Provided material:
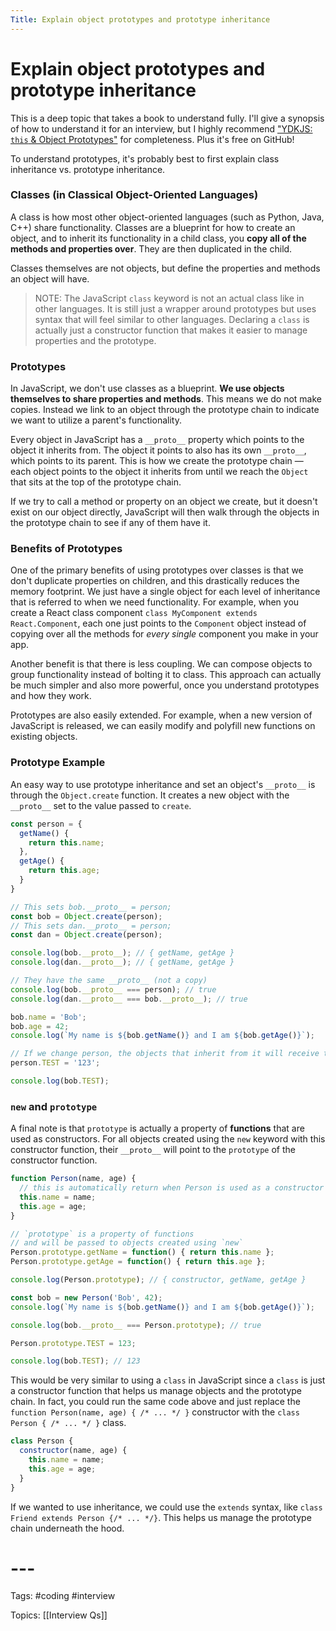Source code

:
 ```yaml
---
Title: Explain object prototypes and prototype inheritance
---
```


# Explain object prototypes and prototype inheritance

This is a deep topic that takes a book to understand fully. I'll give a synopsis of how to understand it for an interview, but I highly recommend ["YDKJS: `this` & Object Prototypes"](https://github.com/getify/You-Dont-Know-JS/blob/1st-ed/this%20&%20object%20prototypes/README.md#you-dont-know-js-this--object-prototypes) for completeness. Plus it's free on GitHub!

To understand prototypes, it's probably best to first explain class inheritance vs. prototype inheritance.

### Classes (in Classical Object-Oriented Languages)

A class is how most other object-oriented languages (such as Python, Java, C++) share functionality. Classes are a blueprint for how to create an object, and to inherit its functionality in a child class, you **copy all of the methods and properties over**. They are then duplicated in the child.

Classes themselves are not objects, but define the properties and methods an object will have.

> NOTE: The JavaScript `class` keyword is not an actual class like in other languages. It is still just a wrapper around prototypes but uses syntax that will feel similar to other languages. Declaring a `class` is actually just a constructor function that makes it easier to manage properties and the prototype.

### Prototypes

In JavaScript, we don't use classes as a blueprint. **We use objects themselves to share properties and methods**. This means we do not make copies. Instead we link to an object through the prototype chain to indicate we want to utilize a parent's functionality.

Every object in JavaScript has a `__proto__` property which points to the object it inherits from. The object it points to also has its own `__proto__`, which points to its parent. This is how we create the prototype chain — each object points to the object it inherits from until we reach the `Object` that sits at the top of the prototype chain.

If we try to call a method or property on an object we create, but it doesn't exist on our object directly, JavaScript will then walk through the objects in the prototype chain to see if any of them have it.

### Benefits of Prototypes

One of the primary benefits of using prototypes over classes is that we don't duplicate properties on children, and this drastically reduces the memory footprint. We just have a single object for each level of inheritance that is referred to when we need functionality. For example, when you create a React class component `class MyComponent extends React.Component`, each one just points to the `Component` object instead of copying over all the methods for _every single_ component you make in your app.

Another benefit is that there is less coupling. We can compose objects to group functionality instead of bolting it to class. This approach can actually be much simpler and also more powerful, once you understand prototypes and how they work.

Prototypes are also easily extended. For example, when a new version of JavaScript is released, we can easily modify and polyfill new functions on existing objects.

### Prototype Example

An easy way to use prototype inheritance and set an object's `__proto__` is through the `Object.create` function. It creates a new object with the `__proto__` set to the value passed to `create`.

```javascript
const person = {
  getName() {
    return this.name;
  },
  getAge() {
    return this.age;
  }
}

// This sets bob.__proto__ = person;
const bob = Object.create(person);
// This sets dan.__proto__ = person;
const dan = Object.create(person);

console.log(bob.__proto__); // { getName, getAge }
console.log(dan.__proto__); // { getName, getAge }

// They have the same __proto__ (not a copy)
console.log(bob.__proto__ === person); // true
console.log(dan.__proto__ === bob.__proto__); // true

bob.name = 'Bob';
bob.age = 42;
console.log(`My name is ${bob.getName()} and I am ${bob.getAge()}`);

// If we change person, the objects that inherit from it will receive the properties/methods
person.TEST = '123';

console.log(bob.TEST);
```

### `new` and `prototype`

A final note is that `prototype` is actually a property of **functions** that are used as constructors. For all objects created using the `new` keyword with this constructor function, their `__proto__` will point to the `prototype` of the constructor function.

```javascript
function Person(name, age) {
  // this is automatically return when Person is used as a constructor
  this.name = name;
  this.age = age;
}

// `prototype` is a property of functions
// and will be passed to objects created using `new`
Person.prototype.getName = function() { return this.name };
Person.prototype.getAge = function() { return this.age };

console.log(Person.prototype); // { constructor, getName, getAge }

const bob = new Person('Bob', 42);
console.log(`My name is ${bob.getName()} and I am ${bob.getAge()}`);

console.log(bob.__proto__ === Person.prototype); // true

Person.prototype.TEST = 123;

console.log(bob.TEST); // 123
```

This would be very similar to using a `class` in JavaScript since a `class` is just a constructor function that helps us manage objects and the prototype chain. In fact, you could run the same code above and just replace the `function Person(name, age) { /* ... */ }` constructor with the `class Person { /* ... */ }` class.

```javascript
class Person {
  constructor(name, age) {
    this.name = name;
    this.age = age;
  }
}
```

If we wanted to use inheritance, we could use the `extends` syntax, like `class Friend extends Person {/* ... */}`. This helps us manage the prototype chain underneath the hood.

# ---

Tags: #coding #interview

Topics: [[Interview Qs]]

Your assignment:
If a line in the records above contains the string "constructor", copy that line out.

Response area:
> NOTE: The JavaScript `class` keyword is not an actual class like in other languages. It is still just a wrapper around prototypes but uses syntax that will feel similar to other languages. Declaring a `class` is actually just a constructor function that makes it easier to manage properties and the prototype.
A final note is that `prototype` is actually a property of **functions** that are used as constructors. For all objects created using the `new` keyword with this constructor function, their `__proto__` will point to the `prototype` of the constructor function.
  // this is automatically return when Person is used as a constructor
console.log(Person.prototype); // { constructor, getName, getAge }
This would be very similar to using a `class` in JavaScript since a `class` is just a constructor function that helps us manage objects and the prototype chain. In fact, you could run the same code above and just replace the `function Person(name, age) { /* ... */ }` constructor with the `class Person { /* ... */ }` class.
  constructor(name, age) {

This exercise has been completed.